# INSTRUCTIONS FOR THE TASK
Work through the data line by line, gathering every line that has the word "only".

# SUPPLIED RECORDS
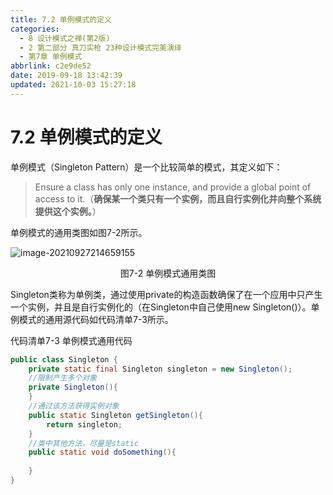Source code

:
 ```yaml
---
title: 7.2 单例模式的定义
categories:
  - 8 设计模式之禅(第2版)
  - 2 第二部分 真刀实枪 23种设计模式完美演绎
  - 第7章 单例模式
abbrlink: c2e9de52
date: 2019-09-18 13:42:39
updated: 2021-10-03 15:27:18
---
```

# 7.2 单例模式的定义 #
单例模式（Singleton Pattern）是一个比较简单的模式，其定义如下：
> Ensure a class has only one instance, and provide a global point of access to it.（**确保某一个类只有一个实例，而且自行实例化并向整个系统提供这个实例。**）

单例模式的通用类图如图7-2所示。

![image-20210927214659155](https://gitee.com/XiaoLan223/images/raw/master/Blog/Sum/20210927214659.png)

<center>图7-2 单例模式通用类图</center>

Singleton类称为单例类，通过使用private的构造函数确保了在一个应用中只产生一个实例，并且是自行实例化的（在Singleton中自己使用new Singleton()）。单例模式的通用源代码如代码清单7-3所示。

代码清单7-3 单例模式通用代码

```java
public class Singleton {
    private static final Singleton singleton = new Singleton();
    //限制产生多个对象
    private Singleton(){
    }
    //通过该方法获得实例对象
    public static Singleton getSingleton(){
        return singleton;
    }
    //类中其他方法，尽量是static
    public static void doSomething(){
        
    }
}
```


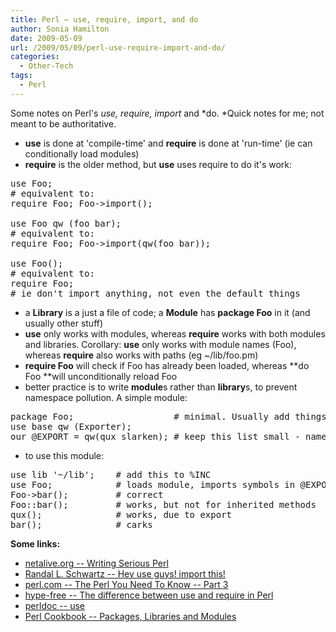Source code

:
 ```yaml
---
title: Perl – use, require, import, and do
author: Sonia Hamilton
date: 2009-05-09
url: /2009/05/09/perl-use-require-import-and-do/
categories:
  - Other-Tech
tags:
  - Perl
---
```

Some notes on Perl's *use, require, import* and *do. *Quick notes for me; not meant to be authoritative.

<!--more-->

  * **use** is done at 'compile-time' and **require** is done at 'run-time' (ie can conditionally load modules)
  * **require** is the older method, but **use** uses require to do it's work:

<pre class="brush: perl; title: ; notranslate" title="">use Foo;
# equivalent to:
require Foo; Foo-&gt;import();

use Foo qw (foo bar);
# equivalent to:
require Foo; Foo-&gt;import(qw(foo bar));

use Foo();
# equivalent to:
require Foo;
# ie don't import anything, not even the default things
</pre>

  * a **Library** is a just a file of code; a **Module** has **package Foo** in it (and usually other stuff)
  * **use** only works with modules, whereas **require** works with both modules and libraries. Corollary: **use** only works with module names (Foo), whereas **require** also works with paths (eg ~/lib/foo.pm)
  * **require Foo** will check if Foo has already been loaded, whereas **do Foo **will unconditionally reload Foo
  * better practice is to write **module**s rather than **library**s, to prevent namespace pollution. A simple module:

<pre class="brush: perl; title: ; notranslate" title="">package Foo;                   # minimal. Usually add things like:
use base qw (Exporter);
our @EXPORT = qw(qux slarken); # keep this list small - namespace pollution
</pre>

  * to use this module:

<pre class="brush: perl; title: ; notranslate" title="">use lib '~/lib';    # add this to %INC
use Foo;            # loads module, imports symbols in @EXPORT
Foo-&gt;bar();         # correct
Foo::bar();         # works, but not for inherited methods
qux();              # works, due to export
bar();              # carks
</pre>

**Some links:**

  * [netalive.org -- Writing Serious Perl][1]
  * [Randal L. Schwartz -- Hey use guys! import this!][2]
  * [perl.com -- The Perl You Need To Know -- Part 3][3]
  * [hype-free -- The difference between use and require in Perl][4]
  * [perldoc -- use][5]
  * [Perl Cookbook -- Packages, Libraries and Modules][6]

 [1]: http://www.netalive.org/tinkering/serious-perl/
 [2]: http://www.stonehenge.com/merlyn/PerlJournal/col13.html
 [3]: http://www.perl.com/pub/a/2002/05/14/mod_perl.html?page=3
 [4]: http://hype-free.blogspot.com/2008/05/difference-between-use-and-require-in.html
 [5]: http://perldoc.perl.org/functions/use.html
 [6]: http://docstore.mik.ua/orelly/perl/cookbook/ch12_01.htm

# RESULT OF THIS EXERCISE
> Ensure a class has only one instance, and provide a global point of access to it.（**确保某一个类只有一个实例，而且自行实例化并向整个系统提供这个实例。**）
  * **use** only works with modules, whereas **require** works with both modules and libraries. Corollary: **use** only works with module names (Foo), whereas **require** also works with paths (eg ~/lib/foo.pm)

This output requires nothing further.